Despite shelves full of new varieties — from Icelandic to Australian to coconut-based — U.S. yogurt sales are in a multiyear slump. Yogurt companies are confident that more new products can boost sales. But some analysts are skeptical, saying larger trends — like growing sales of protein bars — will be hard to turn around.

“Consumers are just not eating as much yogurt as they once did,” said Caleb Bryant, associate director of food and drink reports for Mintel, a market research company.

U.S. sales of yogurt and yogurt drinks peaked at nearly $9 billion in 2015. In 2019, they’re expected to hit $8.2 billion, down 3.6% from 2018, Mintel says. They’re expected to fall another 10% to $7.4 billion by 2024.

Chobani — the second-biggest yogurt maker by U.S. market share — thinks innovation can halt that slide. On Monday, the company introduced its first oat-based yogurts, capitalizing on booming sales of oat milk and consumer interest in plant-based eating. The move follows market leader Danone’s introduction last July of oat-based yogurts under its So Delicious brand.

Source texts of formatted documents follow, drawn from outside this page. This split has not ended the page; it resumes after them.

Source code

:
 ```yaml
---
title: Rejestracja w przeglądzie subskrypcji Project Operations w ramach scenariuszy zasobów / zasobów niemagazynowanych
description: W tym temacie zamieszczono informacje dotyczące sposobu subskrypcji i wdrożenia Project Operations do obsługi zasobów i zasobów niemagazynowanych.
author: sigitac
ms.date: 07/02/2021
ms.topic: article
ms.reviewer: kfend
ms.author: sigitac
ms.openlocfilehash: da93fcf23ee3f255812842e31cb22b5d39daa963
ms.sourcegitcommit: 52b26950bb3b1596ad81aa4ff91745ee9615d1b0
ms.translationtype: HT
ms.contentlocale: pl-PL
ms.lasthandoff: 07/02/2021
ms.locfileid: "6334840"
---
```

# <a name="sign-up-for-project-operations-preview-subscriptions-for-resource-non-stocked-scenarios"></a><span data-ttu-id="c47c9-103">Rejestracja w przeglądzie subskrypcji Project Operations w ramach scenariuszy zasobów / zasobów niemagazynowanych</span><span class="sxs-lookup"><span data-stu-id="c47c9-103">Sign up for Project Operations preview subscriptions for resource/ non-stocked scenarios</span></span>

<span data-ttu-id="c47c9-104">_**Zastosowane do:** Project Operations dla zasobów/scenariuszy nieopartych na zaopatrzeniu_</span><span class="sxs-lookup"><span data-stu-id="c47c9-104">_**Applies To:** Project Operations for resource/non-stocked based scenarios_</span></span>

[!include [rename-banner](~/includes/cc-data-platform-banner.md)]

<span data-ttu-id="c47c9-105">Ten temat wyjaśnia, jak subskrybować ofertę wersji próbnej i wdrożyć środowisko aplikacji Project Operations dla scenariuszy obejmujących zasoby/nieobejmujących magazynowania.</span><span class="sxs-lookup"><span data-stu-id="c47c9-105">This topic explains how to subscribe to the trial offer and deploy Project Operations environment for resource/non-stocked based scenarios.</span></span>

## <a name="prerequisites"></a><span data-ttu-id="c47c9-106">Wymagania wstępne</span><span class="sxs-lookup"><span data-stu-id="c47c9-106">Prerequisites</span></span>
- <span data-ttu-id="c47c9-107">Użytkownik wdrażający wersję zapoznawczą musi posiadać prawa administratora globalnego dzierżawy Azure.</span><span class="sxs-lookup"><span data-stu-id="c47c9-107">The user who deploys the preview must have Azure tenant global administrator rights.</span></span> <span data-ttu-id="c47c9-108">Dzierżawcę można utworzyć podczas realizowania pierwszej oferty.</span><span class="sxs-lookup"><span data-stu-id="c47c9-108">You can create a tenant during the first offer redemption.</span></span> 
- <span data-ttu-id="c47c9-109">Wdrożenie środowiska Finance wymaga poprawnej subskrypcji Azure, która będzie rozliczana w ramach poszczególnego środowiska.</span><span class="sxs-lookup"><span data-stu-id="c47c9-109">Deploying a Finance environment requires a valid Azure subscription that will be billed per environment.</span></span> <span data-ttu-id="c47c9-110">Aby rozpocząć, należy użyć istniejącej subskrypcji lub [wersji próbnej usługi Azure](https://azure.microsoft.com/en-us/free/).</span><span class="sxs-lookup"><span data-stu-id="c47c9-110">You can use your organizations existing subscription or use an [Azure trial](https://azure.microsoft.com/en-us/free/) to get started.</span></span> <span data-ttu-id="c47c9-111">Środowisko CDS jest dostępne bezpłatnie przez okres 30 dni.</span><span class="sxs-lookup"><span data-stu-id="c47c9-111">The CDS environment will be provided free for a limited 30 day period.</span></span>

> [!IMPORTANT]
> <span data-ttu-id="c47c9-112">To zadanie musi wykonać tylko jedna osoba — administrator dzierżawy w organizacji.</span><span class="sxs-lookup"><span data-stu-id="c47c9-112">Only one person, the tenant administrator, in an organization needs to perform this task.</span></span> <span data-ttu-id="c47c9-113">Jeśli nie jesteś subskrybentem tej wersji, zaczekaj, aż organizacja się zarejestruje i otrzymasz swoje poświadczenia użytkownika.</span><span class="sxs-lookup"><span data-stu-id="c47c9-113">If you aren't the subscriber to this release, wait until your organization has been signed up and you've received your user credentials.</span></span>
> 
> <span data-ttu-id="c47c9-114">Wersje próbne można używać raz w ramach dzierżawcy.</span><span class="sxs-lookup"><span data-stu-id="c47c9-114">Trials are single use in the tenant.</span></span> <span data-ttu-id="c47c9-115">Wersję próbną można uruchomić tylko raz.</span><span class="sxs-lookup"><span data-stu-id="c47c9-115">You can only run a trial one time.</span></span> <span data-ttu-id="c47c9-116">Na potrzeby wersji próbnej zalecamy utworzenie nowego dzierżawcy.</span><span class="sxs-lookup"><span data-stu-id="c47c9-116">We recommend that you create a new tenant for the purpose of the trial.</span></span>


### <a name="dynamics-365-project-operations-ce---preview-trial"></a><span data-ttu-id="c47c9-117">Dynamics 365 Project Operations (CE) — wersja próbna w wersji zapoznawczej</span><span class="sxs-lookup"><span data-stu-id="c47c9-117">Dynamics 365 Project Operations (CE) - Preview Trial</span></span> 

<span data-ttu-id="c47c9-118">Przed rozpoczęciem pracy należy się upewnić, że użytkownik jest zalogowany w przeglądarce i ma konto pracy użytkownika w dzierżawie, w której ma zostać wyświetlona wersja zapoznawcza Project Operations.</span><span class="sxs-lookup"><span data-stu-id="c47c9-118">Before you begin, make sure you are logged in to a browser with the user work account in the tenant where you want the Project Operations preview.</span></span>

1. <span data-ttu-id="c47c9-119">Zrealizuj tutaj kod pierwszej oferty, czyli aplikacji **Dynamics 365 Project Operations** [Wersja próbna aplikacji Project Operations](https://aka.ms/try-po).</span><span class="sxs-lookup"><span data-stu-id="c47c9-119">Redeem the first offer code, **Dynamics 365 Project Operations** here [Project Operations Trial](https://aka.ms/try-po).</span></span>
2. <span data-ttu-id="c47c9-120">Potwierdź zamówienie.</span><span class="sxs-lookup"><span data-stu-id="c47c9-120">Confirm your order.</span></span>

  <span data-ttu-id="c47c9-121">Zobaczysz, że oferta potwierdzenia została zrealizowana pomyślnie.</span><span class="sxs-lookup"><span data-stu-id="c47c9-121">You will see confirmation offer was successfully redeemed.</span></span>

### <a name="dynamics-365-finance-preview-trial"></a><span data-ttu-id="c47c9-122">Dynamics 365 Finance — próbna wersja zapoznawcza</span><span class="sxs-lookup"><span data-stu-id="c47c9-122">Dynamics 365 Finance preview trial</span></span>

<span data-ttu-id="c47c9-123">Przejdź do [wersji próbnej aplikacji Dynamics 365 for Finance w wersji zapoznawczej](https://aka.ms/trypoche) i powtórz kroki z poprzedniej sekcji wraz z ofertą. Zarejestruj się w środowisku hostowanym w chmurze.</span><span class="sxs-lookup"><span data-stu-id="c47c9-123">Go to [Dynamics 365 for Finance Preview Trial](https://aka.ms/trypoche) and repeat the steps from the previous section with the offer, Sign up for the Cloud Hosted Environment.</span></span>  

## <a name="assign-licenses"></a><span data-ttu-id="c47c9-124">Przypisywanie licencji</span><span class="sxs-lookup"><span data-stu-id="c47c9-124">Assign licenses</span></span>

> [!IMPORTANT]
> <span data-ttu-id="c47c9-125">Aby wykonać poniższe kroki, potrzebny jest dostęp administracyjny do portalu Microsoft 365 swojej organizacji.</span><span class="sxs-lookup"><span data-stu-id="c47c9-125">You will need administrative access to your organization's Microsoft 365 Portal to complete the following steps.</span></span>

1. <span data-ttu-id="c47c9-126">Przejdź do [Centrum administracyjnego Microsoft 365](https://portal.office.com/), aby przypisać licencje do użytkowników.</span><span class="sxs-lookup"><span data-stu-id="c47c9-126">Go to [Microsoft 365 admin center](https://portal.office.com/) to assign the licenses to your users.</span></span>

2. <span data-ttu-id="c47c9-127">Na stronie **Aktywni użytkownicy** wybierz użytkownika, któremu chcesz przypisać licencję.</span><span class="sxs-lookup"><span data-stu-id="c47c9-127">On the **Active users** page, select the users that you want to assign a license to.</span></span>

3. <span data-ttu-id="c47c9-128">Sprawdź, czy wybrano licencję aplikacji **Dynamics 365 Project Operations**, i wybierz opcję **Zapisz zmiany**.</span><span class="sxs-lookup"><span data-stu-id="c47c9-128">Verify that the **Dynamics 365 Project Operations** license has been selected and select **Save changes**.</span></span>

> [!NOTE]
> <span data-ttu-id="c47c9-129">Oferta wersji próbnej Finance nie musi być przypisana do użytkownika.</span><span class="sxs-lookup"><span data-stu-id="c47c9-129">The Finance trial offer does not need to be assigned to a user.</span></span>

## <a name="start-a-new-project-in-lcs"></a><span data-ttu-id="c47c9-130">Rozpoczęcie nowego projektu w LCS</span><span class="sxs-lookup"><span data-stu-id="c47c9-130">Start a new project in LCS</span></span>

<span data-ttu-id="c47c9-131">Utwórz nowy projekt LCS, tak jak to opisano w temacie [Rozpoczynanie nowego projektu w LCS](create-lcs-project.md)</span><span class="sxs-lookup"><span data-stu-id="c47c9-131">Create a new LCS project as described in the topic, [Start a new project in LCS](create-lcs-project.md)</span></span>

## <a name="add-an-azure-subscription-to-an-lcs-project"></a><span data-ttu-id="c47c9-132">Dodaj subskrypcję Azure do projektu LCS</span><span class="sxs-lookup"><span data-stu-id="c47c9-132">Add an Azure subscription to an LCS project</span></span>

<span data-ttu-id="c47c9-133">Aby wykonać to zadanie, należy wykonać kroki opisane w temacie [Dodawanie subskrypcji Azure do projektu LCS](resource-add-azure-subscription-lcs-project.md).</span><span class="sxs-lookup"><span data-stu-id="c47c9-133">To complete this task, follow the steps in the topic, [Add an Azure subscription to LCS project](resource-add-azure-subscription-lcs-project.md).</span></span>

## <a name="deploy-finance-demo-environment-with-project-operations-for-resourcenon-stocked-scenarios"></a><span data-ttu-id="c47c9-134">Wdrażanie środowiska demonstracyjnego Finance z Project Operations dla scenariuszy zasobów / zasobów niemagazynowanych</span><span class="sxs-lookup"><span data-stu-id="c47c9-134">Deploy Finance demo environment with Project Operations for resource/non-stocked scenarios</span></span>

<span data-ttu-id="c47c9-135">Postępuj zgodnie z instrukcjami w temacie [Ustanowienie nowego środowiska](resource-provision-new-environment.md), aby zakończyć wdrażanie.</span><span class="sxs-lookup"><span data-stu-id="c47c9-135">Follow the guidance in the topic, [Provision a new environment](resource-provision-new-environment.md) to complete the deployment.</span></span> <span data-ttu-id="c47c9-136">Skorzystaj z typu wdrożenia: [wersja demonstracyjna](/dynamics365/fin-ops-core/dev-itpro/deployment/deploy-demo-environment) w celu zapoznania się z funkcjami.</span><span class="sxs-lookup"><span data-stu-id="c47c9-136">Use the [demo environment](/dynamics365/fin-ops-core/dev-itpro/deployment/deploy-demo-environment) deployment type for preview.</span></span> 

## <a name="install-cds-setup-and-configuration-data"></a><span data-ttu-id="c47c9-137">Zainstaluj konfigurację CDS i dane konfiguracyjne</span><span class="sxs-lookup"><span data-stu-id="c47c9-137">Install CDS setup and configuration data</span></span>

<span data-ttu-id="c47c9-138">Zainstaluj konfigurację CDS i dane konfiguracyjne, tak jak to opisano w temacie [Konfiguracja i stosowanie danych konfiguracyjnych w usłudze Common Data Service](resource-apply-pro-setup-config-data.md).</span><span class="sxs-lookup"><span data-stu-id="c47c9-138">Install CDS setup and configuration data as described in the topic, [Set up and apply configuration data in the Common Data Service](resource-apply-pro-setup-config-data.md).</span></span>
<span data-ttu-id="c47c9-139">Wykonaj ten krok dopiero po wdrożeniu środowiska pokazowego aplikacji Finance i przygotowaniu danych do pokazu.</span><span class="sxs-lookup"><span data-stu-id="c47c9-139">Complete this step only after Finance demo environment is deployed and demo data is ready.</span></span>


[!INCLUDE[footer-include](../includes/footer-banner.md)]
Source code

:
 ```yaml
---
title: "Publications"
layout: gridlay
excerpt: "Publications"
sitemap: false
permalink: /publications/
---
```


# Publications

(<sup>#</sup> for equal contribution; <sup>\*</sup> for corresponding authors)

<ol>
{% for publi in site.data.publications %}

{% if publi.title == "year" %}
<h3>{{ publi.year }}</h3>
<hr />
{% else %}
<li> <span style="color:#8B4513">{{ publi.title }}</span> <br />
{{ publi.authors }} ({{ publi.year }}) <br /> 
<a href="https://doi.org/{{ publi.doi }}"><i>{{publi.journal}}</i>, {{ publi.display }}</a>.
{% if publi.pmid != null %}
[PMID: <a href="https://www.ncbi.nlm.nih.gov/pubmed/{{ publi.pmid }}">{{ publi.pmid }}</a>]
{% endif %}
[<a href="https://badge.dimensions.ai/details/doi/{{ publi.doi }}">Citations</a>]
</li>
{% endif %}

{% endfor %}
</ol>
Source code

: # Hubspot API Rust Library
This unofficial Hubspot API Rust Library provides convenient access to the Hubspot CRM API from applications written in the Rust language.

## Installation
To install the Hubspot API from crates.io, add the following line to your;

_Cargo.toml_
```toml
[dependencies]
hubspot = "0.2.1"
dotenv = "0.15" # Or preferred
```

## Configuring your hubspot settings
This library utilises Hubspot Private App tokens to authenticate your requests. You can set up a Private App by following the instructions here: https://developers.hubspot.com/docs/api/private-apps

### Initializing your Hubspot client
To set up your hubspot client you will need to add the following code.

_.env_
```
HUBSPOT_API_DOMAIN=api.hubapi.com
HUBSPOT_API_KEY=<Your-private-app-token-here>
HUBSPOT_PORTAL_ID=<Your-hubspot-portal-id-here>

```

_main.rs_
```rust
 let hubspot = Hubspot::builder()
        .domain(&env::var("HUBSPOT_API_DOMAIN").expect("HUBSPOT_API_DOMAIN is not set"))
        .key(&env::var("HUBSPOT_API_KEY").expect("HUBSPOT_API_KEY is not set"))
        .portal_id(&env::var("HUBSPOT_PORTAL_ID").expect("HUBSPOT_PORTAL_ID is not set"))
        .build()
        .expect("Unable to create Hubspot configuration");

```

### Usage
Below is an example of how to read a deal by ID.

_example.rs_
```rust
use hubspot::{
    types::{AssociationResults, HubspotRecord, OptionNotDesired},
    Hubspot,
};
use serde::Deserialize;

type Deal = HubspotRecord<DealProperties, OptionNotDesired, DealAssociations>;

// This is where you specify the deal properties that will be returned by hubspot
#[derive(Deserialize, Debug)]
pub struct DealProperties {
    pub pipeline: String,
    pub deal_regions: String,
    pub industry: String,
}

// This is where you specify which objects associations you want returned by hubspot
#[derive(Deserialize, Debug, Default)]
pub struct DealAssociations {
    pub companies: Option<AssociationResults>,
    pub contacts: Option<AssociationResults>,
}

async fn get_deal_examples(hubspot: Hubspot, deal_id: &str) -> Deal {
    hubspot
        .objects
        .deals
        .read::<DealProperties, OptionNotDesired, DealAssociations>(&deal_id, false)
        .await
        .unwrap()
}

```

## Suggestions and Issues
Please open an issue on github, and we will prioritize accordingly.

“If we stay close to the consumer and continue to give them the food they want from a trend perspective and a health perspective, yogurt continues to grow,” Chobani President Peter McGuinness said.

Health and animal welfare concerns are driving some Americans away from dairy altogether. Last week, the nation’s largest milk processor, Dean Foods, filed for bankruptcy protection, citing a decades-long decline in U.S. milk consumption.

In a Mintel survey released this month, 30% of people who bought yogurt in the past three months said they were also buying high-protein foods or probiotic foods instead of yogurt.